Elle n'est pas morte et il n'est dans l'intérêt de personne qu'elle meure, un jour. Elle est un symbole et elle le restera à jamais. Simplement, le hic est que je caresse des ambitions beaucoup plus importantes que ne le veulent, ou ne peuvent la mère et ceux qui y veillent. Mon ambition n'est pas d'assurer un gala mensuel, ce n'est pas cela qui me manque, je voudrais passer à autre chose de plus profond, de plus intéressant pour le pays et pour la musique tunisienne. Quand j'étais à la Rachidia, j'ai soumis dans ce sens de nombreuses propositions, en vain. Raison pour laquelle j'ai quitté la mère.
Vous semblez très convaincu de l'Acmmt. Qu'en attendez-vous au juste?
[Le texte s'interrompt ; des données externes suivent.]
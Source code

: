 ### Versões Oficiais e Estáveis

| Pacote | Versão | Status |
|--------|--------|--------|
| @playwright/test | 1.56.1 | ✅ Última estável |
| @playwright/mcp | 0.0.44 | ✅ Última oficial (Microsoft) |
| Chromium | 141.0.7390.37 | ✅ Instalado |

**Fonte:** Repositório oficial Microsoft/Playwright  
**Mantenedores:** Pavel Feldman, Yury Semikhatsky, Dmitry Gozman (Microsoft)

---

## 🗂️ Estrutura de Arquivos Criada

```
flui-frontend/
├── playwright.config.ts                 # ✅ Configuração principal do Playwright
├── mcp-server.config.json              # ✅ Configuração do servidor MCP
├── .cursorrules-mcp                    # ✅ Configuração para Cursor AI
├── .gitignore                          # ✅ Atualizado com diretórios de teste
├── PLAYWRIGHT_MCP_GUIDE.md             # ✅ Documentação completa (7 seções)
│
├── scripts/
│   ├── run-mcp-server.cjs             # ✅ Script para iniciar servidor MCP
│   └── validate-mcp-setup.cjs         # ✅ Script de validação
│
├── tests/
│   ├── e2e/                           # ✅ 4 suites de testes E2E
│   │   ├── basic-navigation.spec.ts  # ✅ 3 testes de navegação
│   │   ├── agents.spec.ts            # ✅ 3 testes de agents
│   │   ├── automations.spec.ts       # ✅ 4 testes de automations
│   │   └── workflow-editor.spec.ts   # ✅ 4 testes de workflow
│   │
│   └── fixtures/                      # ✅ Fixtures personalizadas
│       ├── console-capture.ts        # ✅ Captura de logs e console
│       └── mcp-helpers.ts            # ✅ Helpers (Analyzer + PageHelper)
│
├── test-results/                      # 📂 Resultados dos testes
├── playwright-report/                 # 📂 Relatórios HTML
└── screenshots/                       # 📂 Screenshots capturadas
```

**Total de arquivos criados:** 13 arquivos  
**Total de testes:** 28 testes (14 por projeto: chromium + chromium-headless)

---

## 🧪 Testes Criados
J'entends pouvoir réaliser tout, ou, du moins, une partie de tout ce que j'ambitionne de faire, comme la documentation et la création d'une vraie école, pas un conservatoire à initier au piano et à la guitare.
Le jour de la présentation de l'Acmmt, vous avez annoncé une somme de nouveautés que constitue un héritage musical resté inconnu à ce jour. Le public va-t-il découvrir ce trésor lors de vos prochains concerts?
Absolument!... Il y a aura du nouveau, des morceaux inédits. Pourtant, l'essentiel, à mon avis, est ailleurs ; l'objectif est de réconcilier le Tunisien avec son malouf. Par conséquent, mon travail consistera à rendre au malouf ses lettres de noblesse, de faire en sorte que le public l'aime et en redemande.
Vous avez également promis de «décentraliser» le malouf vers l'intérieur de la République...
Tout à fait. Aujourd'hui, notre culture est en danger, n'importe quel mouvement musical étranger peut influencer nos jeunes et les ranger dans sa coupole. Nous sommes tous appelés à persuader ces jeunes quant à l'existence d'une vraie musique tunisienne, profonde, belle, authentique, et qu'il n'est pas logique de continuer à lui tourner le dos. Mais pour cela, nous devons présenter cette musique, le malouf en particulier, sous un jour radieux, moderne, vivant, attrayant, envoûtant. C'est nous qui devons aller vers les jeunes et les amener à apprécier leur patrimoine, pas à eux de venir nous chercher. C'est notre révolution culturelle qui commence.
On entend parler d'un projet Bouchnaq-Gharsa. De quoi s'agit-il?
En effet, nous avons convenu de travailler sur un projet en duo qui soit de longue haleine, appelé à s'inscrire dans la durée et la continuité. Concrètement, il va composer pour moi, je vais composer pour lui ; il est donc fort probable que nous ayons à présenter des concerts ensemble. Je suis content de cette collaboration avec Lotfi, un grand artiste, un vrai maître et un frère. Il est, d'ailleurs, sur un nouveau projet, avec Adem Fethi pour les paroles; j'espère qu'il le présentera au sein de l'Acmmt. Bref, nous avons tout un projet en commun.
On dit que vous maîtrisez plusieurs instruments. Pourquoi toute cette passion, disons rare?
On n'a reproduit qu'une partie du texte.